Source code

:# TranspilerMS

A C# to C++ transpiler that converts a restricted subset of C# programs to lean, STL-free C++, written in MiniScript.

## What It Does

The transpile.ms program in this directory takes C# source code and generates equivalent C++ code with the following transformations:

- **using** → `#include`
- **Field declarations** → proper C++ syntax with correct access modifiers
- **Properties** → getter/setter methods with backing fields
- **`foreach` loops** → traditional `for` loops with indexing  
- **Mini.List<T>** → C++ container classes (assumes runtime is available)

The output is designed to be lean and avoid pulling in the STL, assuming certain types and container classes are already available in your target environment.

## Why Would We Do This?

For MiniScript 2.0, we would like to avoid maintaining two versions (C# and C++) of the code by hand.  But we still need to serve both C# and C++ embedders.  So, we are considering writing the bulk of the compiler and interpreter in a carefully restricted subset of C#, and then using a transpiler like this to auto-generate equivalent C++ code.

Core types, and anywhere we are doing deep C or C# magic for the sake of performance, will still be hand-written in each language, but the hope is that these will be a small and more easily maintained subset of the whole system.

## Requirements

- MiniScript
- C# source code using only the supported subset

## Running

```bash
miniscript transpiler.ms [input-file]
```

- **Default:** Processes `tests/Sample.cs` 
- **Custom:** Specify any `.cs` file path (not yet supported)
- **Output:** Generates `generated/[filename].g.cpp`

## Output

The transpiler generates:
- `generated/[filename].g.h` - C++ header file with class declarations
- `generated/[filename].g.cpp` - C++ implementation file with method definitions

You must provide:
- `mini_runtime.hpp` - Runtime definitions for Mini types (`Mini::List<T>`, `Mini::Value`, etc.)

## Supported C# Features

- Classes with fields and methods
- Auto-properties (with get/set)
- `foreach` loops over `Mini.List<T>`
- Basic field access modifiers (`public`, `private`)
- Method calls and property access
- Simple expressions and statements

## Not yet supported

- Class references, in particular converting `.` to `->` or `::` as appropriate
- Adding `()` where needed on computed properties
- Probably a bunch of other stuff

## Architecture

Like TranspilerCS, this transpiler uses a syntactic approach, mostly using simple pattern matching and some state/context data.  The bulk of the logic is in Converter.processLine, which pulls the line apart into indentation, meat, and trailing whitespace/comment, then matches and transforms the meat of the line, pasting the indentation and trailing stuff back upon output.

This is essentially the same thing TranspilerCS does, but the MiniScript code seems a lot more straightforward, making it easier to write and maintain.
★ ★ ★ ★ ★ ★ ★
Go through the data above and copy all of it exactly.

Source code

:# TranspilerMS

A C# to C++ transpiler that converts a restricted subset of C# programs to lean, STL-free C++, written in MiniScript.

## What It Does

The transpile.ms program in this directory takes C# source code and generates equivalent C++ code with the following transformations:

- **using** → `#include`
- **Field declarations** → proper C++ syntax with correct access modifiers
- **Properties** → getter/setter methods with backing fields
- **`foreach` loops** → traditional `for` loops with indexing  
- **Mini.List<T>** → C++ container classes (assumes runtime is available)

The output is designed to be lean and avoid pulling in the STL, assuming certain types and container classes are already available in your target environment.

## Why Would We Do This?

For MiniScript 2.0, we would like to avoid maintaining two versions (C# and C++) of the code by hand.  But we still need to serve both C# and C++ embedders.  So, we are considering writing the bulk of the compiler and interpreter in a carefully restricted subset of C#, and then using a transpiler like this to auto-generate equivalent C++ code.

Core types, and anywhere we are doing deep C or C# magic for the sake of performance, will still be hand-written in each language, but the hope is that these will be a small and more easily maintained subset of the whole system.

## Requirements

- MiniScript
- C# source code using only the supported subset

## Running

```bash
miniscript transpiler.ms [input-file]
```

- **Default:** Processes `tests/Sample.cs` 
- **Custom:** Specify any `.cs` file path (not yet supported)
- **Output:** Generates `generated/[filename].g.cpp`

## Output

The transpiler generates:
- `generated/[filename].g.h` - C++ header file with class declarations
- `generated/[filename].g.cpp` - C++ implementation file with method definitions

You must provide:
- `mini_runtime.hpp` - Runtime definitions for Mini types (`Mini::List<T>`, `Mini::Value`, etc.)

## Supported C# Features

- Classes with fields and methods
- Auto-properties (with get/set)
- `foreach` loops over `Mini.List<T>`
- Basic field access modifiers (`public`, `private`)
- Method calls and property access
- Simple expressions and statements

## Not yet supported

- Class references, in particular converting `.` to `->` or `::` as appropriate
- Adding `()` where needed on computed properties
- Probably a bunch of other stuff

## Architecture

Like TranspilerCS, this transpiler uses a syntactic approach, mostly using simple pattern matching and some state/context data.  The bulk of the logic is in Converter.processLine, which pulls the line apart into indentation, meat, and trailing whitespace/comment, then matches and transforms the meat of the line, pasting the indentation and trailing stuff back upon output.

This is essentially the same thing TranspilerCS does, but the MiniScript code seems a lot more straightforward, making it easier to write and maintain.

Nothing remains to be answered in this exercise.